• EXERCISE BRIEF
Please show every line in the entries below that includes the word "done".

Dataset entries
***

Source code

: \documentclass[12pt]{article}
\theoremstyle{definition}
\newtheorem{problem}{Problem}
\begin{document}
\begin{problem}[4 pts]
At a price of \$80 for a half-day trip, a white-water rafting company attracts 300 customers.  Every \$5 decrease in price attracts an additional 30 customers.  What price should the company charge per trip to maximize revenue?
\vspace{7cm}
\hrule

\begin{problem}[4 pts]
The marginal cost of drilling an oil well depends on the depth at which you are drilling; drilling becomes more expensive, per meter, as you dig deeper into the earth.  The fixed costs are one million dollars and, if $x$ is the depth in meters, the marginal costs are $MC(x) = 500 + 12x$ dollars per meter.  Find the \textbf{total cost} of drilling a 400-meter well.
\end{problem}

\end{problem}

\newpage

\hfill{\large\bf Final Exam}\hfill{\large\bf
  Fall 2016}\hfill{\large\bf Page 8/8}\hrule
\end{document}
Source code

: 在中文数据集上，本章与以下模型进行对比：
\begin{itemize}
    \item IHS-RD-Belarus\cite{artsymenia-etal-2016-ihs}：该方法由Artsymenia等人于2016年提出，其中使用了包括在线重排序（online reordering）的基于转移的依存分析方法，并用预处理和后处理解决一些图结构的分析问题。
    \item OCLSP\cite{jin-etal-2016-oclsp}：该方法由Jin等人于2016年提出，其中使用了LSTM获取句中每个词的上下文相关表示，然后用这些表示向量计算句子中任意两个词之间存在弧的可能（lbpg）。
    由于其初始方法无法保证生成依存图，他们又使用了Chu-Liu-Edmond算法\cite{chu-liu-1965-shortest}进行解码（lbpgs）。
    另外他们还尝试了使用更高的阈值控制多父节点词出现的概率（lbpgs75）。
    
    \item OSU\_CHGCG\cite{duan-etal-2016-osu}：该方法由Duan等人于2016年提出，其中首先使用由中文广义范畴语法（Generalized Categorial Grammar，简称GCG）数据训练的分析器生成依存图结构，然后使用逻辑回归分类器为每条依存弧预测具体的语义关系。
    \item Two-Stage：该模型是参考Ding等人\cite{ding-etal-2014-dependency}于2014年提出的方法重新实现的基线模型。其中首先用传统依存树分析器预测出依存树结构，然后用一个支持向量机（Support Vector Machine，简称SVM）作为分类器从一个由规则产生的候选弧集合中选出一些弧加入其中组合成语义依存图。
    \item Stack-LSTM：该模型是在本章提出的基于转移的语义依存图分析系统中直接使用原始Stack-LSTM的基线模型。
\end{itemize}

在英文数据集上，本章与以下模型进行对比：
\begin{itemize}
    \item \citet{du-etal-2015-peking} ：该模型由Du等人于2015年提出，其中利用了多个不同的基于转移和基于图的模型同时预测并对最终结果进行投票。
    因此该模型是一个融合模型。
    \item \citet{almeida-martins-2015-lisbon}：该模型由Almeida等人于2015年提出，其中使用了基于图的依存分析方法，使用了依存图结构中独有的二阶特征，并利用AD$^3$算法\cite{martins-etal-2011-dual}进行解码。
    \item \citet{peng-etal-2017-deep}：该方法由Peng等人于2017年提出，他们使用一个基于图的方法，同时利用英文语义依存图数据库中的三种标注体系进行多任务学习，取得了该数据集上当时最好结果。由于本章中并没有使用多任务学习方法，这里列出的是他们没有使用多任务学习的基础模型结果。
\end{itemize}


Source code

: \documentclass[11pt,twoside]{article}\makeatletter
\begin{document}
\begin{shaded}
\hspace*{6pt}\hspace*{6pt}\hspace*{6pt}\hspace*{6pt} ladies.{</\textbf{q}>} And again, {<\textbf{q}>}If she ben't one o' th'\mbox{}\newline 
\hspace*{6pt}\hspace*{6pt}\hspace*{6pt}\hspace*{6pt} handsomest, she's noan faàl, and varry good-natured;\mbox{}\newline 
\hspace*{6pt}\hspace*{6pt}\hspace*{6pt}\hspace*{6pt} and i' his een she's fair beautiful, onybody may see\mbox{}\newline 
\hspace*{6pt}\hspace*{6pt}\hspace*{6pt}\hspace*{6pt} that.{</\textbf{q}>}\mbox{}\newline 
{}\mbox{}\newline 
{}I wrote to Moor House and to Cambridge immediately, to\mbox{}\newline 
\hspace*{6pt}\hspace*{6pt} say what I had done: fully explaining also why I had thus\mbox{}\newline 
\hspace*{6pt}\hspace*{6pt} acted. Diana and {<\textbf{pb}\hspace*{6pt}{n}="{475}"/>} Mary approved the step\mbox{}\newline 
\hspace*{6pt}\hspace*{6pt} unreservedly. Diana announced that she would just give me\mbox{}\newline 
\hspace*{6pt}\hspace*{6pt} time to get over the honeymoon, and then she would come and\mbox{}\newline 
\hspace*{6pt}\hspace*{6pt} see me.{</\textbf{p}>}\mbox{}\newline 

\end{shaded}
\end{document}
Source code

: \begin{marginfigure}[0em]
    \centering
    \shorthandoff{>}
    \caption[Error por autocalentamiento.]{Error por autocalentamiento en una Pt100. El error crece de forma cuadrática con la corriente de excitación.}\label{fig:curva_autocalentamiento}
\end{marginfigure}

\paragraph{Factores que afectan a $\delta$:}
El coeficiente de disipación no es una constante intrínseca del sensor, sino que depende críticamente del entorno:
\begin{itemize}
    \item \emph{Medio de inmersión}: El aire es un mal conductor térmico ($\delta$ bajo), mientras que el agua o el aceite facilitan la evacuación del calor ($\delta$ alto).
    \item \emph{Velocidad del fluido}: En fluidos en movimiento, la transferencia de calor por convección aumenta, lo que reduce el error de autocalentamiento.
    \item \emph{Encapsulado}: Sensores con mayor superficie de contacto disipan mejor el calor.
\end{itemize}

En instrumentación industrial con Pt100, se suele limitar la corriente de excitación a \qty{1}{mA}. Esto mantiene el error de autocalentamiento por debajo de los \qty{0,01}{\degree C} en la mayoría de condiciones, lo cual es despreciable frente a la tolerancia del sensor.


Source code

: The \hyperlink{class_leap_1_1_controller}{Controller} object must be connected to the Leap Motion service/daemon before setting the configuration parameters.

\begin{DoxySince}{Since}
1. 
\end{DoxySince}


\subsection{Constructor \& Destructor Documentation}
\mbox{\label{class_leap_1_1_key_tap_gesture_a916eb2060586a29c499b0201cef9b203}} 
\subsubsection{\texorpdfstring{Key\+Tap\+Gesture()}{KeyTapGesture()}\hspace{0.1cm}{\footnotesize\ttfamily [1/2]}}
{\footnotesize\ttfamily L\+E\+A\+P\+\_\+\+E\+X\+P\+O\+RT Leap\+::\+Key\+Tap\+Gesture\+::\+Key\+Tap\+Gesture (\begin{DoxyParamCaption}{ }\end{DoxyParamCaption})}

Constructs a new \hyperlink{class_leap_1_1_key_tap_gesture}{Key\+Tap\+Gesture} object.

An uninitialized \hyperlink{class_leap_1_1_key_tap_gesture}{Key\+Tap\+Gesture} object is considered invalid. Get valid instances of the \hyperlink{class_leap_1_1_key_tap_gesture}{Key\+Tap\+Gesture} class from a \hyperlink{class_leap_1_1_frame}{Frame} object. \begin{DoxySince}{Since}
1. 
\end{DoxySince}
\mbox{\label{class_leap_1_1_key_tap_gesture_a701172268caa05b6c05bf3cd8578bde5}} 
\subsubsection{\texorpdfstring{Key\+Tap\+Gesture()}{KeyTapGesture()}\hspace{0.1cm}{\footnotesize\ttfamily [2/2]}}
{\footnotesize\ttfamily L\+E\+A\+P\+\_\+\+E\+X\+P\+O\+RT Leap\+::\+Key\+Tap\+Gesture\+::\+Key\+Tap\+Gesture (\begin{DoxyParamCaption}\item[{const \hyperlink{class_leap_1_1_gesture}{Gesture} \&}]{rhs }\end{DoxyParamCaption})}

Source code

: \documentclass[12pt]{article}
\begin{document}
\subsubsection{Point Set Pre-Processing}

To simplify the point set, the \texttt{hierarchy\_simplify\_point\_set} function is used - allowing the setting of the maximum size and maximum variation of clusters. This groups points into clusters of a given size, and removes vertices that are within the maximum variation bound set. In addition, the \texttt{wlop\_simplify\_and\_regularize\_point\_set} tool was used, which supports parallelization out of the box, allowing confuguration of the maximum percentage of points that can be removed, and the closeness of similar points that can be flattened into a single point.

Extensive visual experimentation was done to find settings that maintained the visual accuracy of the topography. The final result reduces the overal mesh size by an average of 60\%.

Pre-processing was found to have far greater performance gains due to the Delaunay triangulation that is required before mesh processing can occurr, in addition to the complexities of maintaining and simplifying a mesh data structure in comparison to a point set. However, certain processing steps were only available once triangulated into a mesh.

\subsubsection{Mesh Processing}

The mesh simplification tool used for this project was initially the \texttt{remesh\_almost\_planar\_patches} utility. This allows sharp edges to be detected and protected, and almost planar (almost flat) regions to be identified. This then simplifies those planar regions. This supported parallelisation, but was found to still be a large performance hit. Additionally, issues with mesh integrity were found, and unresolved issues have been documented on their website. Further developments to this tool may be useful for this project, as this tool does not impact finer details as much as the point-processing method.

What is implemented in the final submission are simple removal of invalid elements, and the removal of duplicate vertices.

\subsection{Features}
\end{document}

***

• SOLUTION TO THE EXERCISE
\hspace*{6pt}\hspace*{6pt} say what I had done: fully explaining also why I had thus\mbox{}\newline 
Extensive visual experimentation was done to find settings that maintained the visual accuracy of the topography. The final result reduces the overal mesh size by an average of 60\%.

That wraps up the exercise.